**WHAT THE TASK REQUIRES:** The entries below are to be written out again without alteration.

╭─ RECORDED DATA

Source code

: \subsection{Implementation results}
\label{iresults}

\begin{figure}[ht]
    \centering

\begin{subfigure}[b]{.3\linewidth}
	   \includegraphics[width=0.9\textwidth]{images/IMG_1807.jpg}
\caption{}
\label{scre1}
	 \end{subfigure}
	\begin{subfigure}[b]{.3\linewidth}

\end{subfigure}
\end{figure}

╰─

**WRITTEN SOLUTION:**
Source code

: \subsection{Implementation results}
\label{iresults}

\begin{figure}[ht]
    \centering

\begin{subfigure}[b]{.3\linewidth}
	   \includegraphics[width=0.9\textwidth]{images/IMG_1807.jpg}
\caption{}
\label{scre1}
	 \end{subfigure}
	\begin{subfigure}[b]{.3\linewidth}

\end{subfigure}
\end{figure}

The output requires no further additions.